● **What this task involves**:
What is needed is an exact retyping of the records below, from the first line through the line that contains "architecture extracts layout-aware".

+++

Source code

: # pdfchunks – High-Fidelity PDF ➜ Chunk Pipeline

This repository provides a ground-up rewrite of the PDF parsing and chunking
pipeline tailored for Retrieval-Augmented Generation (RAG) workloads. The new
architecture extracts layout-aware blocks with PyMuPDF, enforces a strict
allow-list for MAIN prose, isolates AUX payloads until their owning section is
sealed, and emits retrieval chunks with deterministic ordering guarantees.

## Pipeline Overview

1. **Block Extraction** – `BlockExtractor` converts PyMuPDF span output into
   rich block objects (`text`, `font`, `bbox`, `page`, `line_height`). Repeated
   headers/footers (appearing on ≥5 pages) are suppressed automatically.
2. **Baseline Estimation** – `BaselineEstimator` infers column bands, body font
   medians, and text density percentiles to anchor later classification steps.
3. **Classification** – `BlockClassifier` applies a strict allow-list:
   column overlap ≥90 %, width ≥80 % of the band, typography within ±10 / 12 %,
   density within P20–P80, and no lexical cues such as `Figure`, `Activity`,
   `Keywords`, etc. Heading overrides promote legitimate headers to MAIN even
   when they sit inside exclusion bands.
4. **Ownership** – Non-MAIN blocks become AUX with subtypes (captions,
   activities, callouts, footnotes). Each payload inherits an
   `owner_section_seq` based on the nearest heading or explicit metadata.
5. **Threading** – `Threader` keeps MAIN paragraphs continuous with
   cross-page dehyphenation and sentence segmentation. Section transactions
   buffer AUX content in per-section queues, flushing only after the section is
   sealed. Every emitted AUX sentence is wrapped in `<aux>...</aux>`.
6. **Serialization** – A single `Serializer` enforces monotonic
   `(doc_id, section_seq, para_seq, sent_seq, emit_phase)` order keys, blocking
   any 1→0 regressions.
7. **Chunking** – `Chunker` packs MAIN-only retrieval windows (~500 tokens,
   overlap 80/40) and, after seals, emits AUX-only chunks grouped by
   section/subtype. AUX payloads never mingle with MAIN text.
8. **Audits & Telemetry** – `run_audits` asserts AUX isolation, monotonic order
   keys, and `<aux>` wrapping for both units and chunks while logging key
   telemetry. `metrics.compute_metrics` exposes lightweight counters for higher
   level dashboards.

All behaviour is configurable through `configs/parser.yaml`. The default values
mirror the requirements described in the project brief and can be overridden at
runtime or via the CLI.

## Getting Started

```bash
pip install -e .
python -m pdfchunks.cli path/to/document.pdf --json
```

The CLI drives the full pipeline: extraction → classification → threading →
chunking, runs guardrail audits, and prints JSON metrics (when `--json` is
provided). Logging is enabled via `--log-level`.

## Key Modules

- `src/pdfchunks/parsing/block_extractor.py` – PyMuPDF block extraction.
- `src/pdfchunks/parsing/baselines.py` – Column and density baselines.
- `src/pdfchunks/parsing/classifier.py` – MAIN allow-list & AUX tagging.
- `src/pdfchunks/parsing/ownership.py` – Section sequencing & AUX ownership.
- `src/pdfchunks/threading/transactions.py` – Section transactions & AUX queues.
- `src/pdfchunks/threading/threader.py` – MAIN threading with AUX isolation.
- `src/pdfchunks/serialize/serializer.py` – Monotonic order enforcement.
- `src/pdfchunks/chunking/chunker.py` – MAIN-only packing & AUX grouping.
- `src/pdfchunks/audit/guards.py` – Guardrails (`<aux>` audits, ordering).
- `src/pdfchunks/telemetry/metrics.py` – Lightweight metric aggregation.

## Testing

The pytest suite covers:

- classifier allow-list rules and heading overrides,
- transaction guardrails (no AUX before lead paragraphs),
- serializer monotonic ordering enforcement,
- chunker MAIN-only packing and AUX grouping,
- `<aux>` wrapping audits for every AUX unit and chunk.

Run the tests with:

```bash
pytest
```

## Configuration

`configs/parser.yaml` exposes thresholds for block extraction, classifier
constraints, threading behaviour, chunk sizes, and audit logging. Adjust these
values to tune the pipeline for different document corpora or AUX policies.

+++

● **Solution**:
Source code

: # pdfchunks – High-Fidelity PDF ➜ Chunk Pipeline

This repository provides a ground-up rewrite of the PDF parsing and chunking
pipeline tailored for Retrieval-Augmented Generation (RAG) workloads. The new
architecture extracts layout-aware blocks with PyMuPDF, enforces a strict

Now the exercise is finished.